### Materials provided

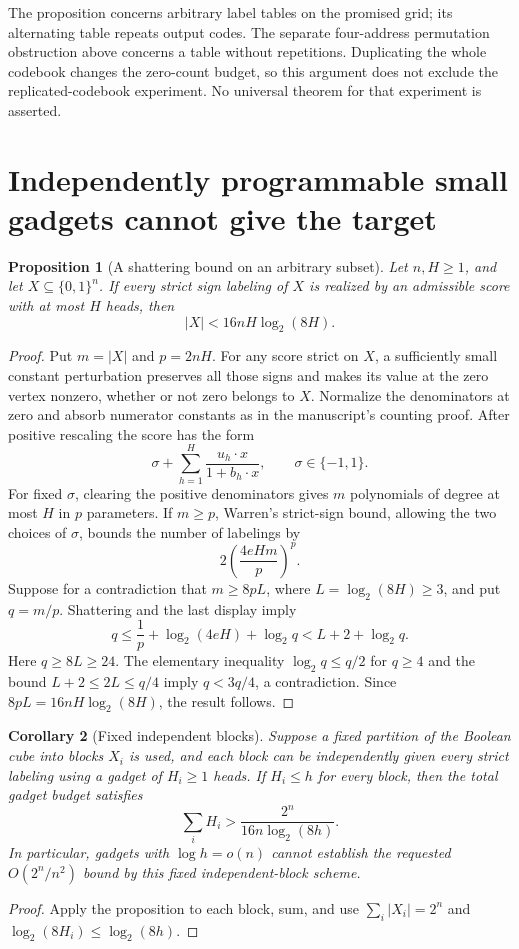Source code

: \documentclass[11pt]{article}
\newtheorem{proposition}{Proposition}
\newtheorem{corollary}[proposition]{Corollary}
\begin{document}
The proposition concerns arbitrary label tables on the promised grid;
its alternating table repeats output codes. The separate four-address
permutation obstruction above concerns a table without repetitions.
Duplicating the whole codebook changes the zero-count budget, so this
argument does not exclude the replicated-codebook experiment. No
universal theorem for that experiment is asserted.

\section{Independently programmable small gadgets cannot give the target}

\begin{proposition}[A shattering bound on an arbitrary subset]
Let $n,H\geq1$, and let $X\subseteq\{0,1\}^n$. If every strict
sign labeling of $X$ is realized by an admissible score with at most
$H$ heads, then
\[
 |X|<16nH\log_2(8H).
\]
\end{proposition}
\begin{proof}
Put $m=|X|$ and $p=2nH$. For any score strict on $X$, a sufficiently
small constant perturbation preserves all those signs and makes its
value at the zero vertex nonzero, whether or not zero belongs to $X$.
Normalize the denominators at zero and absorb numerator constants as
in the manuscript's counting proof. After positive rescaling the score
has the form
\[
 \sigma+\sum_{h=1}^H\frac{u_h\cdot x}{1+b_h\cdot x},
 \qquad \sigma\in\{-1,1\}.
\]
For fixed $\sigma$, clearing the positive denominators gives $m$
polynomials of degree at most $H$ in $p$ parameters. If $m\geq p$,
Warren's strict-sign bound, allowing the two choices of $\sigma$,
bounds the number of labelings by
\[
 2\left(\frac{4eHm}{p}\right)^p.
\]
Suppose for a contradiction that $m\geq8pL$, where
$L=\log_2(8H)\geq3$, and put $q=m/p$. Shattering and the last
display imply
\[
 q\leq\frac1p+\log_2(4eH)+\log_2 q
       <L+2+\log_2 q.
\]
Here $q\geq8L\geq24$. The elementary inequality
$\log_2 q\leq q/2$ for $q\geq4$ and the bound
$L+2\leq2L\leq q/4$ imply $q<3q/4$, a contradiction.
Since $8pL=16nH\log_2(8H)$, the result follows.
\end{proof}

\begin{corollary}[Fixed independent blocks]
Suppose a fixed partition of the Boolean cube into blocks $X_i$ is
used, and each block can be independently given every strict labeling
using a gadget of $H_i\geq1$ heads. If $H_i\leq h$ for every block,
then the total gadget budget satisfies
\[
 \sum_i H_i>\frac{2^n}{16n\log_2(8h)}.
\]
In particular, gadgets with $\log h=o(n)$ cannot establish the
requested $O(2^n/n^2)$ bound by this fixed independent-block scheme.
\end{corollary}
\begin{proof}
Apply the proposition to each block, sum, and use
$\sum_i|X_i|=2^n$ and $\log_2(8H_i)\leq\log_2(8h)$.
\end{proof}
\end{document}
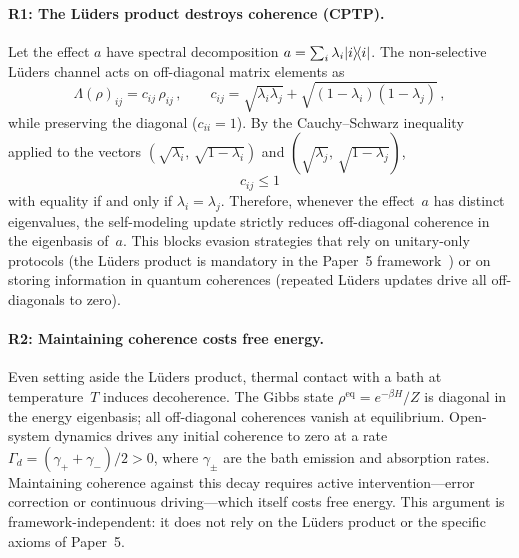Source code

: \paragraph{R1: The Lüders product destroys coherence (CPTP).}
Let the effect $a$ have spectral decomposition
$a = \sum_i \lambda_i \ket{i}\!\bra{i}$.  The non-selective Lüders
channel acts on off-diagonal matrix elements as
\begin{equation}
  \Lambda(\rho)_{ij}
  = c_{ij}\,\rho_{ij} \,,
  \qquad
  c_{ij}
  = \sqrt{\lambda_i\lambda_j}
  + \sqrt{(1-\lambda_i)(1-\lambda_j)} \,,
  \label{eq:decoherence-factor}
\end{equation}
while preserving the diagonal ($c_{ii} = 1$).  By the Cauchy--Schwarz
inequality applied to the vectors
$(\sqrt{\lambda_i},\,\sqrt{1-\lambda_i})$ and
$(\sqrt{\lambda_j},\,\sqrt{1-\lambda_j})$,
\begin{equation}
  c_{ij} \leq 1
  \label{eq:cij-bound}
\end{equation}
with equality if and only if $\lambda_i = \lambda_j$.  Therefore,
whenever the effect~$a$ has distinct eigenvalues, the self-modeling
update strictly reduces off-diagonal coherence in the eigenbasis
of~$a$.  This blocks evasion strategies that rely on unitary-only
protocols (the Lüders product is mandatory in the Paper~5
framework~\cite{Paper5}) or on storing information in quantum
coherences (repeated Lüders updates drive all off-diagonals to
zero).

\paragraph{R2: Maintaining coherence costs free energy.}
Even setting aside the Lüders product, thermal contact with a bath
at temperature~$T$ induces decoherence.  The Gibbs state
$\rho^{\mathrm{eq}} = e^{-\beta H}/Z$ is diagonal in the energy
eigenbasis; all off-diagonal coherences vanish at equilibrium.
Open-system dynamics drives any initial coherence to zero at a rate
$\Gamma_d = (\gamma_+ + \gamma_-)/2 > 0$, where $\gamma_{\pm}$ are
the bath emission and absorption rates.  Maintaining coherence
against this decay requires active intervention---error correction or
continuous driving---which itself costs free energy.  This argument
is framework-independent: it does not rely on the Lüders product
or the specific axioms of Paper~5.

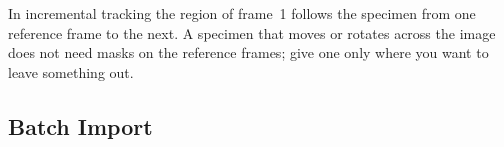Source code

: \begin{tipbox}
In incremental tracking the region of frame~1 follows the specimen from one reference frame to
the next. A specimen that moves or rotates across the image does not need masks on the
reference frames; give one only where you want to leave something out.
\end{tipbox}

\subsection{Batch Import}
\label{sec:roi-batch}



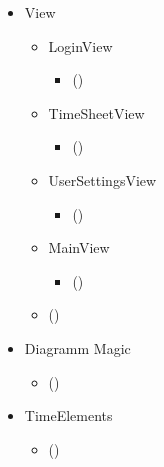         \begin{itemize}
            \item{View}
                \begin{itemize}
                    \item{LoginView}
                    \begin{itemize}
                        \item()
                    \end{itemize}

                    \item{TimeSheetView}
                    \begin{itemize}
                        \item()
                    \end{itemize}

                    \item{UserSettingsView}
                    \begin{itemize}
                        \item()
                    \end{itemize}

                    \item{MainView}
                    \begin{itemize}
                        \item()
                    \end{itemize}

                \end{itemize}
                \begin{itemize}
                    \item()
                \end{itemize}

            \item{Diagramm Magic}
            \begin{itemize}
                \item()
            \end{itemize}

            \item{TimeElements}
            \begin{itemize}
                \item()
            \end{itemize}

        \end{itemize}
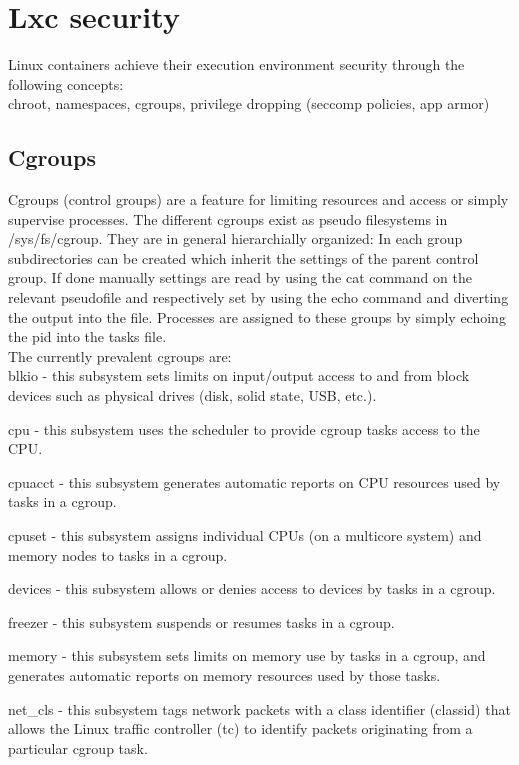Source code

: \chapter{Lxc security}

Linux containers achieve their execution environment security through the following concepts:\\
chroot, namespaces, cgroups, privilege dropping (seccomp policies, app armor)\\

\section{Cgroups}

Cgroups (control groups) are a feature for limiting resources and access or simply supervise processes. The different cgroups exist as
pseudo filesystems in /sys/fs/cgroup. They are in general hierarchially organized: In each group subdirectories can be created
which inherit the settings of the parent control group. If done manually settings are read by using the cat command on the relevant
pseudofile and respectively set by using the echo command and diverting the output into the file. Processes are assigned to these groups
by simply echoing the pid into the tasks file.\\
The currently prevalent cgroups are:\\
blkio - this subsystem sets limits on input/output access to and from block devices such as physical drives (disk, solid state, USB, etc.). 

cpu - this subsystem uses the scheduler to provide cgroup tasks access to the CPU. 

cpuacct - this subsystem generates automatic reports on CPU resources used by tasks in a cgroup. 

cpuset - this subsystem assigns individual CPUs (on a multicore system) and memory nodes to tasks in a cgroup. 

devices - this subsystem allows or denies access to devices by tasks in a cgroup. 

freezer - this subsystem suspends or resumes tasks in a cgroup. 

memory - this subsystem sets limits on memory use by tasks in a cgroup, and generates automatic reports on memory resources used by those tasks. 

net\_cls - this subsystem tags network packets with a class identifier (classid) that allows the Linux traffic controller (tc) to identify
packets originating from a particular cgroup task.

### Work instruction
For each line above that includes "Lüders", copy the line.

### Exercise response
: \paragraph{R1: The Lüders product destroys coherence (CPTP).}
$a = \sum_i \lambda_i \ket{i}\!\bra{i}$.  The non-selective Lüders
protocols (the Lüders product is mandatory in the Paper~5
coherences (repeated Lüders updates drive all off-diagonals to
Even setting aside the Lüders product, thermal contact with a bath
is framework-independent: it does not rely on the Lüders product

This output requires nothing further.